- _WORK REQUIRED_
In your copy of the entries below, keep every word exactly and leave out all images.

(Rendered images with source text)
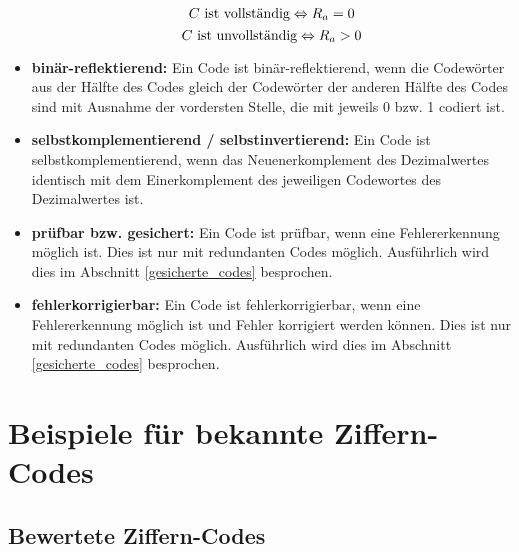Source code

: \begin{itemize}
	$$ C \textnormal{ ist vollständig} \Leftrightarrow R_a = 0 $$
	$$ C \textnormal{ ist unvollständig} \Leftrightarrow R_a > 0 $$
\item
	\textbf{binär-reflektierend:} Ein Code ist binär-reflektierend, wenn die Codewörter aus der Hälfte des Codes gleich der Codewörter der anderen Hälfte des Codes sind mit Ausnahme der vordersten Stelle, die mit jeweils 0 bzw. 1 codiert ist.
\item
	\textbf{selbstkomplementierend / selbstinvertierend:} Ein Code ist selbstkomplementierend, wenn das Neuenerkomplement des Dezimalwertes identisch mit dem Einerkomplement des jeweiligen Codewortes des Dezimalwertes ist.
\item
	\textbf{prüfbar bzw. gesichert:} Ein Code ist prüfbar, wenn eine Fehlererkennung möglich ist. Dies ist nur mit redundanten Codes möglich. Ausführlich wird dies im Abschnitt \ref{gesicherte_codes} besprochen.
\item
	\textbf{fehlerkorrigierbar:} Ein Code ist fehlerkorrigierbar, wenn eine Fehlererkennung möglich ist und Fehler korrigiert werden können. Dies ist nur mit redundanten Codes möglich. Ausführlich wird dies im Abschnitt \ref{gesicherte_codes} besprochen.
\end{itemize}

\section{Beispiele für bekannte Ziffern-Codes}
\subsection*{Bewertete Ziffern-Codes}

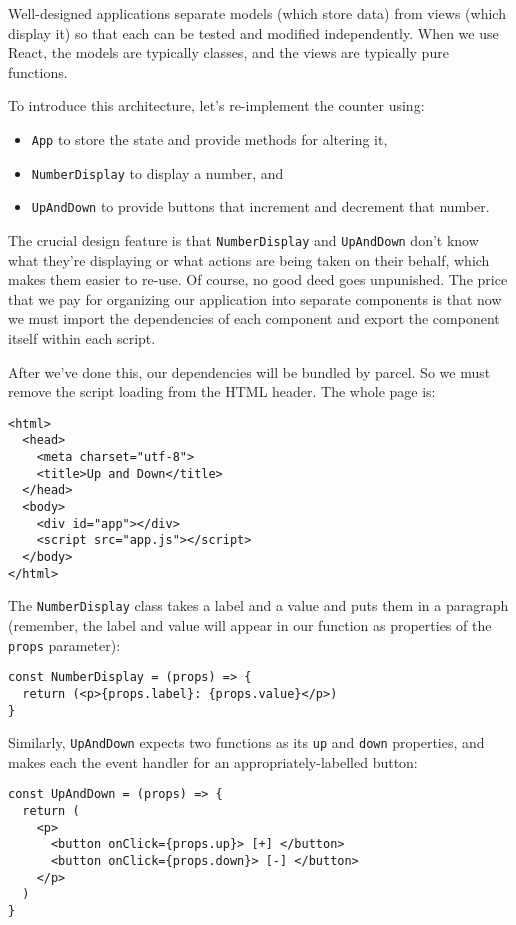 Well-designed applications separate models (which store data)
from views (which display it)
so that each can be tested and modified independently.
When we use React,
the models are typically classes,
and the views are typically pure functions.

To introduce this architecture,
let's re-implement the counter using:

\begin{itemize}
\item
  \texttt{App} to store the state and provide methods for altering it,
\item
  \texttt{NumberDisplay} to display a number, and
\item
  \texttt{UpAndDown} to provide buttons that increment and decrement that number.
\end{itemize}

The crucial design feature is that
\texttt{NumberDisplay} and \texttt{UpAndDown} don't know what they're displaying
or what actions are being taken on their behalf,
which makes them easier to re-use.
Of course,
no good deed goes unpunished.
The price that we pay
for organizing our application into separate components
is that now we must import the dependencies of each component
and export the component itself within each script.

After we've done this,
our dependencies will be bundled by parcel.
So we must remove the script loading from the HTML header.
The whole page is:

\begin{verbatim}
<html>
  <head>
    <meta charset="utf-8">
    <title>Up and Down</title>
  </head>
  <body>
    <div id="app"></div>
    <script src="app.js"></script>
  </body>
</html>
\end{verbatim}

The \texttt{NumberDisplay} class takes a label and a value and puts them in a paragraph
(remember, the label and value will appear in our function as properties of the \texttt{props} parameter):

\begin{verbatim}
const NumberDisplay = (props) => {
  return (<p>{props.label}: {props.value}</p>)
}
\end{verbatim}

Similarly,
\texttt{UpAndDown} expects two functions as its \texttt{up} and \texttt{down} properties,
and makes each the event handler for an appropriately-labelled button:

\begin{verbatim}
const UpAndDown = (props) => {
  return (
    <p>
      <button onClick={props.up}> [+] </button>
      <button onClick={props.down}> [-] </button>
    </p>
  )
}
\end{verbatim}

- _TASK OUTPUT_
Source code

: \begin{itemize}
	$$ C \textnormal{ ist vollständig} \Leftrightarrow R_a = 0 $$
	$$ C \textnormal{ ist unvollständig} \Leftrightarrow R_a > 0 $$
\item
	\textbf{binär-reflektierend:} Ein Code ist binär-reflektierend, wenn die Codewörter aus der Hälfte des Codes gleich der Codewörter der anderen Hälfte des Codes sind mit Ausnahme der vordersten Stelle, die mit jeweils 0 bzw. 1 codiert ist.
\item
	\textbf{selbstkomplementierend / selbstinvertierend:} Ein Code ist selbstkomplementierend, wenn das Neuenerkomplement des Dezimalwertes identisch mit dem Einerkomplement des jeweiligen Codewortes des Dezimalwertes ist.
\item
	\textbf{prüfbar bzw. gesichert:} Ein Code ist prüfbar, wenn eine Fehlererkennung möglich ist. Dies ist nur mit redundanten Codes möglich. Ausführlich wird dies im Abschnitt \ref{gesicherte_codes} besprochen.
\item
	\textbf{fehlerkorrigierbar:} Ein Code ist fehlerkorrigierbar, wenn eine Fehlererkennung möglich ist und Fehler korrigiert werden können. Dies ist nur mit redundanten Codes möglich. Ausführlich wird dies im Abschnitt \ref{gesicherte_codes} besprochen.
\end{itemize}

\section{Beispiele für bekannte Ziffern-Codes}
\subsection*{Bewertete Ziffern-Codes}

 Well-designed applications separate models (which store data)
from views (which display it)
so that each can be tested and modified independently.
When we use React,
the models are typically classes,
and the views are typically pure functions.

To introduce this architecture,
let's re-implement the counter using:

\begin{itemize}
\item
  \texttt{App} to store the state and provide methods for altering it,
\item
  \texttt{NumberDisplay} to display a number, and
\item
  \texttt{UpAndDown} to provide buttons that increment and decrement that number.
\end{itemize}

The crucial design feature is that
\texttt{NumberDisplay} and \texttt{UpAndDown} don't know what they're displaying
or what actions are being taken on their behalf,
which makes them easier to re-use.
Of course,
no good deed goes unpunished.
The price that we pay
for organizing our application into separate components
is that now we must import the dependencies of each component
and export the component itself within each script.

After we've done this,
our dependencies will be bundled by parcel.
So we must remove the script loading from the HTML header.
The whole page is:

\begin{verbatim}
<html>
  <head>
    <meta charset="utf-8">
    <title>Up and Down</title>
  </head>
  <body>
    <div id="app"></div>
    <script src="app.js"></script>
  </body>
</html>
\end{verbatim}

The \texttt{NumberDisplay} class takes a label and a value and puts them in a paragraph
(remember, the label and value will appear in our function as properties of the \texttt{props} parameter):

\begin{verbatim}
const NumberDisplay = (props) => {
  return (<p>{props.label}: {props.value}</p>)
}
\end{verbatim}

Similarly,
\texttt{UpAndDown} expects two functions as its \texttt{up} and \texttt{down} properties,
and makes each the event handler for an appropriately-labelled button:

\begin{verbatim}
const UpAndDown = (props) => {
  return (
    <p>
      <button onClick={props.up}> [+] </button>
      <button onClick={props.down}> [-] </button>
    </p>
  )
}
\end{verbatim}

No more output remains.